Sehun'un yatağımda uyumasına izin vermiş, kucağımdaki YeonTan ile küçük balkonuma çıkmıştım. Saati bilirdiniz, gece yarısı üçtü, uyuyamadığım, kâbuslarımın esiri olduğum bu saatte, karanlık semanın arasına serpiştirilmiş yıldızları sayıyordum. Bazısı çok parlaktı, bazısı silikti, bazısı görünmezdi, aynı insanlar gibi, aynı ben ve Taehyung gibi.
Kucağımda uyuyakalan dostumun tüylerini nazikçe okşarken aklıma onu bana hediye eden adam düşmüştü, birkaç saat önce hakkında konuştuğumuz, kederinin nedenini istemeden dahi olsa öğrendiğim arkadaşım, Taehyung, büyük bir depresyonla başa çıkmaya çalışıyordu ki bunu az da olsa anlamış lakin bahsini bir kez olsun açmamıştım, açamamıştım, üstüme vazife değildi.

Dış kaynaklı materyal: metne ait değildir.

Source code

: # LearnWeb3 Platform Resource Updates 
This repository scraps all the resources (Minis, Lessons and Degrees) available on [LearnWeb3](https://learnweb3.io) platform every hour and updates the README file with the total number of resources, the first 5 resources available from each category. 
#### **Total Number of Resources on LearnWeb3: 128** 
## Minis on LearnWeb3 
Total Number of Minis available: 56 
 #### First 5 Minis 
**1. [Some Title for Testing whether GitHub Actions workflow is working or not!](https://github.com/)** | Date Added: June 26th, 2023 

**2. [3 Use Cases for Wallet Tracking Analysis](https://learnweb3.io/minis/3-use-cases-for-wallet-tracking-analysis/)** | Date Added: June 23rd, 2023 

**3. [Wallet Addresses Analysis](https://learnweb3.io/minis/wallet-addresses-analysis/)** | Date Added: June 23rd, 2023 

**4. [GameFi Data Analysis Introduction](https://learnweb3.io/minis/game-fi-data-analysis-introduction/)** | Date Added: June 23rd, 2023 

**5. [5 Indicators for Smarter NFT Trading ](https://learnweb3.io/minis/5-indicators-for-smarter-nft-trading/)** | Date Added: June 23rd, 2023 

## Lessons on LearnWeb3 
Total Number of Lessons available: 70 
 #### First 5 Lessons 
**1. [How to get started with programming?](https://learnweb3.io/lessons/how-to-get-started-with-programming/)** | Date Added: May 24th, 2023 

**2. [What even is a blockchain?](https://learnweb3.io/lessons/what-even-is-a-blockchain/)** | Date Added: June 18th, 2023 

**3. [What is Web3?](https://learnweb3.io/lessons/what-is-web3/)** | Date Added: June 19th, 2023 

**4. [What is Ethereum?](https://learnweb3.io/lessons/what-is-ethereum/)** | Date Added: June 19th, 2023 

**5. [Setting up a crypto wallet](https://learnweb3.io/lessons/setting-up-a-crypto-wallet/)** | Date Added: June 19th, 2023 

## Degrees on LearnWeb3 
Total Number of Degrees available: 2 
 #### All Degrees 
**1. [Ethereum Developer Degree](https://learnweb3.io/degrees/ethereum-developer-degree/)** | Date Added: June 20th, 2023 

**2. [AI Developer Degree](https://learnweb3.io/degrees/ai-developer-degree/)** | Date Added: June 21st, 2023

Telefonumun çalma sesini duymamla birlikte irkildim, dikkatli bir şekilde dizlerimin üzerinde uyuyakalmış dostumu kucaklayarak ayaklandım, arayan kişiyi az çok tahmin etmemle birlikte sebebini oldukça merak etmiş ve hızlıca salondaki telefonuma erişmiştim. Arayan Taehyung'du, bekletmeden aramayı kabul ettim.
"Taehyung?"
"Jeongguk, tahmin ettiğim gibi uyanıksın.."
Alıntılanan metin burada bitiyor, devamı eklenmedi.